The second dialogue passage of significance is when the title the Werckmeister Harmonies is disseminated. It is a rant on musical theory on how the tuning of instruments and the regimentation of notes and octaves created something far more mechanical and less artful and organic than existed prior. On the surface it has nothing to do with anything else, save for the fact that it is this old man’s, Gyuri Eszter’s, obsession. However, it’s not the explanation that matters, but how he feels about it. He likens it to man tinkering with the work of God and here, yet again, we have a theological reference. Now, God here is being invoked in a more existential and cosmic way, rather than in a dogmatic way. It’s seemingly invoked as a larger ideal rather than a denominational claim, much like the the whale and the so-called prince, a dwarfish shadow-figure whose face is not shown threatens the natural order in the minds of many in the town, are.

As in much of Tarr’s work when he stayed shooting in black-and-white, moved the camera more and created a course the film is about decay. It’s about how we as human beings are always teetering on the edge of devolution and anarchy.

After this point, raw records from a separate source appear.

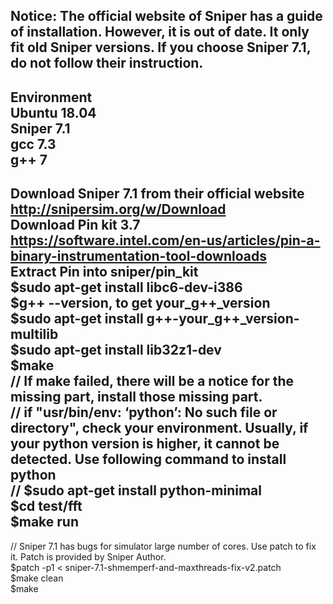 Notice: The official website of Sniper has a guide of installation. However, it is out of date. It only fit old Sniper versions. If you choose Sniper 7.1, do not follow their instruction.  
----------------------------------------------------  
Environment  
Ubuntu 18.04  
Sniper 7.1  
gcc 7.3  
g++ 7  
-----------------------------------------------------  
Download Sniper 7.1 from their official website http://snipersim.org/w/Download  
Download Pin kit 3.7 https://software.intel.com/en-us/articles/pin-a-binary-instrumentation-tool-downloads  
Extract Pin into sniper/pin_kit  
$sudo apt-get install libc6-dev-i386  
$g++ --version, to get your_g++_version  
$sudo apt-get install g++-your_g++_version-multilib  
$sudo apt-get install lib32z1-dev  
$make  
// If make failed, there will be a notice for the missing part, install those missing part.  
// if "usr/bin/env: ‘python’: No such file or directory", check your environment. Usually, if your python version is higher, it cannot be detected. Use following command to install python  
// $sudo apt-get install python-minimal  
$cd test/fft  
$make run  
-----------------------------------------------------  
// Sniper 7.1 has bugs for simulator large number of cores. Use patch to fix it. Patch is provided by Sniper Author.  
$patch -p1 < sniper-7.1-shmemperf-and-maxthreads-fix-v2.patch  
$make clean  
$make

Werckmeister Harmonies (2000, Facets)

The sound of church bells in this film, much like in Satantango are ascribed and ominous connotation; similarly to that film a broken clock in a church starts working anew rather mysteriously. Much in the way many of the people, except Janos, interpret the whale in their own way. The allegory of the whale is perhaps the most powerful in Tarr’s filmography because for as large and imposing as it is, as much of a spectacle as it is, it can’t do anything. It does not do anything and neither does the feared Prince who evokes passion and creates followers. However, the people believe they can and do and that’s what causes them to react the way they do. The people want no change, in spite of its constancy, and when something threatens that they lash out.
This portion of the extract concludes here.